Mini DVD replication-a fast, easy and cost-effective way to store critical data

Digital storage devices are one of the greatest inventions of digital technologies like CD, DVD or HD. Its sound storage device that keeps that documents and files protected. The increasing demand of these storage devices require duplication and replication processes. CD duplication is a popular way to produce small runs of discs, extensively used to produce sample print for approval. However, if you are looking to produce these devices in greater quantities, you must opt for CD DVD replication. It’s a full manufacturing process, uses for the runs of 1,000 units and over. The new formats like Blu-Ray and HD DVD have more capacity than other devices.

Additionally, Mini DVD replication is a cost effective way to create copies of 1000 or more mini DVDs. Its replication process is carried out like replication of standard DVDs. The diameter of disc is about 80mm and can hold larger amount of data in comparison to standard disc. Mini DVD replication is a great way to preserve and store exclusive videos, important data and other photos, which cannot be replaced. Unlike duplication, replication is an industrial process in which data is stamped into injected molded discs.  It’s more durable compare to Mini DVD duplication and gives a professional look as well.

Nowadays there are number of companies that offer with CD replication, DVD replication and High Definition replication, media and I.T services at reasonable rates. Digital storage devices are convenient mean to stores documents and files, so it can be a cause of loss of data in offices and corporate.  These days, the valuable files and documents are prone to plagiarism, piracy, illegal distributions and copying. Therefore data security is a major concern for all organization and individuals dealing with files and documents. Moreover, we need a perfect file and document security features that make the sensitive document safe and secured. Now the dealers offer Copy Block Protection software and services that provide complete protection to all printable files and documents.

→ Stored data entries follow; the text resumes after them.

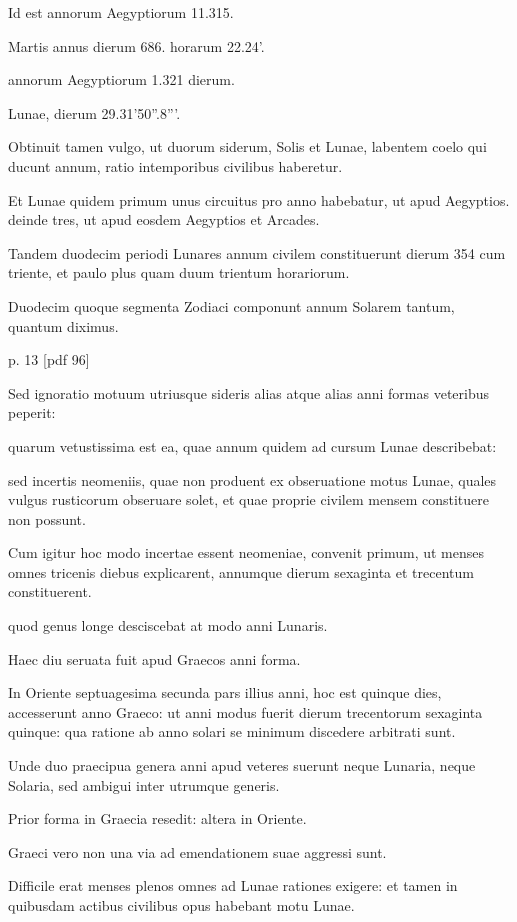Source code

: Id est annorum Aegyptiorum 11.315.

Martis annus dierum
686. horarum 22.24'.

annorum Aegyptiorum 1.321 dierum.

Lunae,
dierum 29.31'50''.8'''.

Obtinuit tamen vulgo, ut duorum siderum,
Solis et Lunae, labentem coelo qui ducunt annum, ratio intemporibus
civilibus haberetur.

Et Lunae quidem primum unus circuitus
pro anno habebatur, ut apud Aegyptios. deinde tres, ut apud eosdem
Aegyptios et Arcades.

Tandem duodecim periodi Lunares annum
civilem constituerunt dierum 354 cum triente, et paulo plus quam
duum trientum horariorum.

Duodecim quoque segmenta Zodiaci
componunt annum Solarem tantum, quantum diximus.


p. 13 [pdf 96]

Sed ignoratio
motuum utriusque sideris alias atque alias anni formas veteribus
peperit:

quarum vetustissima est ea, quae annum quidem ad cursum
Lunae describebat:

sed incertis neomeniis, quae non produent ex obseruatione
motus Lunae, quales vulgus rusticorum obseruare solet, et
quae proprie civilem mensem constituere non possunt.

Cum igitur
hoc modo incertae essent neomeniae, convenit primum, ut menses omnes
tricenis diebus explicarent, annumque dierum sexaginta et trecentum
constituerent.

quod genus longe desciscebat at modo anni
Lunaris.

Haec diu seruata fuit apud Graecos anni forma.

In Oriente
septuagesima secunda pars illius anni, hoc est quinque dies, accesserunt
anno Graeco: ut anni modus fuerit dierum trecentorum sexaginta quinque:
qua ratione ab anno solari se minimum discedere arbitrati sunt.

Unde duo praecipua genera anni apud veteres suerunt neque Lunaria,
neque Solaria, sed ambigui inter utrumque generis.

Prior forma in Graecia resedit: altera in Oriente.

Graeci vero non una via ad emendationem
suae aggressi sunt.

Difficile erat menses plenos omnes ad
Lunae rationes exigere: et tamen in quibusdam actibus civilibus opus
habebant motu Lunae.

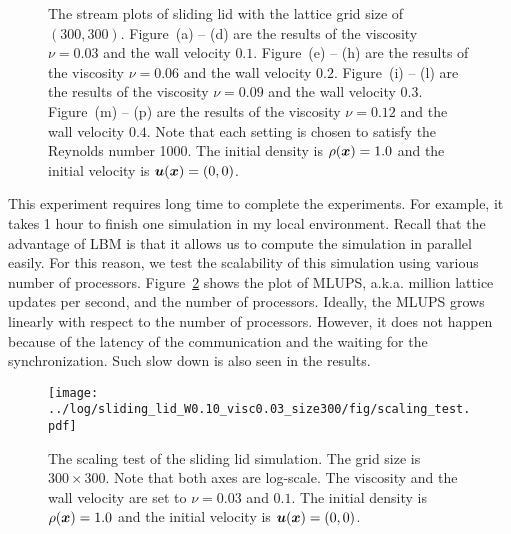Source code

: \begin{figure}[tb]
\begin{center}
    \caption{The stream plots of sliding lid
    with the lattice grid size of $(300, 300)$.
    Figure~(a) -- (d) are the results of 
    the viscosity $\nu = 0.03$ and the wall velocity $0.1$.
    Figure~(e) -- (h) are the results of 
    the viscosity $\nu = 0.06$ and the wall velocity $0.2$.
    Figure~(i) -- (l) are the results of 
    the viscosity $\nu = 0.09$ and the wall velocity $0.3$.
    Figure~(m) -- (p) are the results of 
    the viscosity $\nu = 0.12$ and the wall velocity $0.4$.
    Note that each setting is chosen to satisfy
    the Reynolds number 1000.
    The initial density is $\rho(\boldsymbol{x}) = 1.0$ and the initial velocity is $\boldsymbol{u}(\boldsymbol{x}) = (0, 0)$.
      \label{fig:sliding-lid-velocity-evolution}}
  \end{center}
\end{figure}

This experiment requires long time to complete the experiments.
For example, it takes 1 hour to finish one simulation in my local environment.
Recall that the advantage of LBM is that it allows us to compute the simulation in
parallel easily.
For this reason, we test the scalability of this simulation using
various number of processors.
Figure~\ref{fig:sliding-lid-scaling} shows the plot of
MLUPS, a.k.a. million lattice updates per second, and
the number of processors.
Ideally, the MLUPS grows linearly with respect to the number of processors.
However, it does not happen because of the latency of the communication
and the waiting for the synchronization.
Such slow down is also seen in the results.

\begin{figure}
  \centering
  \texttt{[image: ../log/sliding\_lid\_W0.10\_visc0.03\_size300/fig/scaling\_test.pdf]}
  \caption{The scaling test of the sliding lid simulation.
  The grid size is $300 \times 300$.
  Note that both axes are log-scale.
    The viscosity and the wall velocity are set to $\nu = 0.03$ and $0.1$.
    The initial density is $\rho(\boldsymbol{x}) = 1.0$ and the initial velocity is $\boldsymbol{u}(\boldsymbol{x}) = (0, 0)$.
  }
  \label{fig:sliding-lid-scaling}
\end{figure}

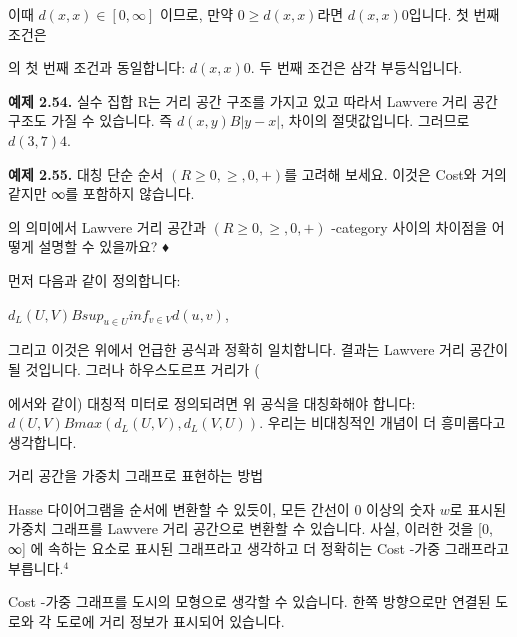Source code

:\documentclass[11pt, a4paper, twoside, openany]{book}
\begin{document}
{\par\medskip
이때 $d(x, x) ∈ [0, ∞]$ 이므로, 만약 $0 ≥ d(x, x)$라면 $d(x, x)  0$입니다. 첫 번째 조건은 
\begin{definitionbox}[정의 2.51]
의 첫 번째 조건과 동일합니다: $d(x, x)  0$. 두 번째 조건은 삼각 부등식입니다.
\end{definitionbox}

\par\medskip
\textbf{예제 2.54.} 실수 집합 R\hspace{0pt}는 거리 공간 구조를 가지고 있고 따라서 Lawvere 거리 공간 구조도 가질 수 있습니다. 즉 $d(x, y) B |y − x|$, 차이의 절댓값입니다. 그러므로 $d(3, 7)  4$.

\par\medskip
\textbf{예제 2.55.}
대칭 단순 순서 $(R ≥ 0, ≥, 0, +)$를 고려해 보세요. 이것은 Cost\hspace{0pt}와 거의 같지만 ∞를 포함하지 않습니다. 
\begin{definitionbox}[정의 2.46]
의 의미에서 Lawvere 거리 공간과 $(R ≥ 0, ≥, 0, +)$ -category 사이의 차이점을 어떻게 설명할 수 있을까요?
♦
\end{definitionbox}

\par\medskip
먼저 다음과 같이 정의합니다:

\par\medskip
$d_L(U, V) B sup_{u ∈ U} inf_{v ∈ V} d(u, v)$,

\par\medskip
그리고 이것은 위에서 언급한 공식과 정확히 일치합니다. 결과는 Lawvere 거리 공간이 될 것입니다. 그러나 하우스도르프 거리가 (
\begin{definitionbox}[정의 2.51]
에서와 같이) 대칭적 미터로 정의되려면 위 공식을 대칭화해야 합니다: $d(U, V) B max(d_L(U, V), d_L(V, U))$. 우리는 비대칭적인 개념이 더 흥미롭다고 생각합니다.
\end{definitionbox}

\par\medskip
거리 공간을 가중치 그래프로 표현하는 방법

\par\medskip
Hasse 다이어그램을 순서에 변환할 수 있듯이, 모든 간선이 0 이상의 숫자 $w$로 표시된 가중치 그래프를 Lawvere 거리 공간으로 변환할 수 있습니다. 사실, 이러한 것을 [0, ∞] 에 속하는 요소로 표시된 그래프라고 생각하고 더 정확히는 Cost -가중 그래프라고 부릅니다.$^4$

\par\medskip
Cost -가중 그래프를 도시의 모형으로 생각할 수 있습니다. 한쪽 방향으로만 연결된 도로와 각 도로에 거리 정보가 표시되어 있습니다.

}
\end{document}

This process protect all text based files and documents that you have saved in image based formats like tiff, jpg, bmp from getting hackneyed, plagiarized and illegally distribution. Besides these, EcoDisc are also available that are the patented type of DVD. It’s thinner than traditional DVD as it made of single layer of polycarbonate rather than two layers glued together.  As it contains less material so its manufacture produce only approximately half of the carbon dioxide of a conventional DVD. In EcoDisc non biodegradable toxic glue layer are absent that make is quite easy to recycle.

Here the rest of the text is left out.